INTRODUCTION







 カルロス・カスタネダについては、サステインドアクション( http://www.sustainedaction.org/ )というサイトを参照するべきです。テキストだけ、それも日本語のテキストだけ読んで、これをあがめ奉ったり、人生を賭けてみようと思うことは危険です。

 とりあえず、このサイトで、物語上は「青い偵察」と呼ばれている人物の素顔を知ることができます。その他、物語の後半に登場する何人かの人物について示唆してます。さらに、彼の日常の最後に付き添っていた女性たちが集団自殺したということも報告されています。その他、カスタネダ主催の日曜クラスに通っていたメンバーたちによるファーストハンドの情報がたくさんあります。

 このサステインドアクションでも紹介されてますが、作家アーヴィン・ウォレスの娘のエイミー・ウォレスがカスタネダの愛人としてカミングアウトしました(2002年)。『呪術師の弟子』(2003年)は邦訳はありませんが、カスタネダの後半の素顔を知るには欠かせない文献でしょう。  

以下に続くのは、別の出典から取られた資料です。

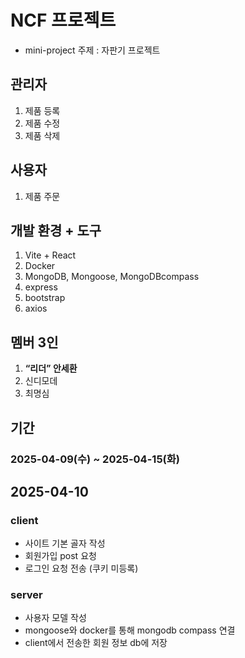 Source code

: # NCF 프로젝트

- mini-project 주제 : 자판기 프로젝트

## 관리자

1. 제품 등록
2. 제품 수정
3. 제품 삭제

## 사용자

1. 제품 주문

## 개발 환경 + 도구

1. Vite + React
2. Docker
3. MongoDB, Mongoose, MongoDBcompass
4. express
5. bootstrap
6. axios

## 멤버 3인

1. **“리더” 안세환**
2. 신디모데
3. 최명심

## 기간

### 2025-04-09(수) ~ 2025-04-15(화)

## 2025-04-10
### client
- 사이트 기본 골자 작성
- 회원가입 post 요청
- 로그인 요청 전송 (쿠키 미등록)
### server
- 사용자 모델 작성
- mongoose와 docker를 통해 mongodb compass 연결
- client에서 전송한 회원 정보 db에 저장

 第11巻『時の輪』は、実はカスタネダの思想の核を含んでいません。これは非常に興味深いことです。カスタネダは自分が読者に深いところで影響を与えた<受動能動>というテーマをこの『時の輪』という要約書からカットしました。これはおそらく、この要約に核心を書かないことで、第1巻から第12巻までの物語の質を守ろうとした、とも考えられます。

 <受動能動>は第12巻に至ってもなお、本質的なテーマであり続けます。読者は、「暗い海」とか「飛行者」という概念に気を取られるでしょうが、第2巻から受動能動の洗礼を受けてきた読者にとっては、ここでの<受動能動>への微妙な追求を見て、カスタネダが年老いてもまだ、そのテーマを探求中だったこと、そしてそれを自らの心の精神分析とでも呼べるものにまで昇華させていることに驚くでしょう。